Compared to a supervised finetuning baseline, which only maximizes the likelihood of the positive examples, preference tuning leads to larger improvements at all scales (Appendix A.4.6).

Figure 3. The ability to solve complex tasks increases with scale through alignment. ESM3 is aligned to follow atomic coordination prompts with a dataset of preference pairs constructed from prompted generations, where positive samples with good scores for desired properties (high pTM, low cRMSD) are paired with negative samples with worse scores. The preference tuning loss encourages the model to put higher likelihood on the positive samples. After training, models are evaluated by prompting with coordinates in tertiary contact. (A) We show the effect of finetuning on the fraction of tasks solved with 128 generations (Pass@ 128). A large gap opens between the models with scale. The response to alignment shows a latent capability to solve complex tasks in the largest model. Error bars show 2 standard deviations. (B) Number of distinct solutions (clustered at $\mathrm{TM}>0.8$ ) generated for each tertiary motif. After finetuning we often see a number of unique structures for ligands for which we have successes. (C) Densities of prompted generations are shown for the base model (left) and aligned model (right) at the 98B scale for a number of randomly selected ligands.
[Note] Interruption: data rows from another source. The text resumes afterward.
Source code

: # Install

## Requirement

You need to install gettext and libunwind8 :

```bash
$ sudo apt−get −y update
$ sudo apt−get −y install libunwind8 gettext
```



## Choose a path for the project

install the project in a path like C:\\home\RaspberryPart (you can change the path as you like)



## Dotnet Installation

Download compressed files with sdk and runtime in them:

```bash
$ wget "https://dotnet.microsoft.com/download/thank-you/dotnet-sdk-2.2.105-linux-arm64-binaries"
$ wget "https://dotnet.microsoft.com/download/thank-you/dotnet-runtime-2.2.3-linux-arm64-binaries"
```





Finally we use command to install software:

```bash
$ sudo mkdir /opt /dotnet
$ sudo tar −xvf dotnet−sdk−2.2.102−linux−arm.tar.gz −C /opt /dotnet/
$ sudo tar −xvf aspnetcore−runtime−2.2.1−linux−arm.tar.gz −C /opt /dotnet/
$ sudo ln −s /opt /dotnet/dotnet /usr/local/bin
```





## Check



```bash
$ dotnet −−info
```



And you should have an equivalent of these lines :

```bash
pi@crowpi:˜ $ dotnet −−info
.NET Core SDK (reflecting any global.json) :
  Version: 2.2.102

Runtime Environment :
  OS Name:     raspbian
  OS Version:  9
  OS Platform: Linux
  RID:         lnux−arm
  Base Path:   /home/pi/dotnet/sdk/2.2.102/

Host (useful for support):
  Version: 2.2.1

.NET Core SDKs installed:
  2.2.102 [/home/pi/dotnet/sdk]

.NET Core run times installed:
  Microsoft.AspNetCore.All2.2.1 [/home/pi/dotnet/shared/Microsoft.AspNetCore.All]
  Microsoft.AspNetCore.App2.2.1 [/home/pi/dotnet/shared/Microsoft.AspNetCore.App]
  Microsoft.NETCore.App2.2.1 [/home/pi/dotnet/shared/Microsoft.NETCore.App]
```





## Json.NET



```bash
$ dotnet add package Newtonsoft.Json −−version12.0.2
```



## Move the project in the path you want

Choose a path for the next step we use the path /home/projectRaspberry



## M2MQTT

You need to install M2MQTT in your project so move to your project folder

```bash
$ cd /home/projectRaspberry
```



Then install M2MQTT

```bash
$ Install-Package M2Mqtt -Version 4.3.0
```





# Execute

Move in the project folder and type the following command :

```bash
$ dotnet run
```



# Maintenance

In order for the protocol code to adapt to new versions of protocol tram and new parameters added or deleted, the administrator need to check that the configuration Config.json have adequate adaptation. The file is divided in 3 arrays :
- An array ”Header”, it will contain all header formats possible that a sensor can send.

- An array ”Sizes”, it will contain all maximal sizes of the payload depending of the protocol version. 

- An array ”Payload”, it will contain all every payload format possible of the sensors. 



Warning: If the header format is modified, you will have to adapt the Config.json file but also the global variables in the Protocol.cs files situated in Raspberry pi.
After alignment, the fidelity to the prompt (cRMSD) and quality of generations (pTM) tends to improve meaningfully.

These results demonstrate that preference tuning extracts latent capability in the models. The capability of larger models to solve challenging tasks become far more apparent after alignment.

Since alignment can be performed with arbitrary objectives, this is an indication of a general ability to respond to finetuning that greatly improves with scale.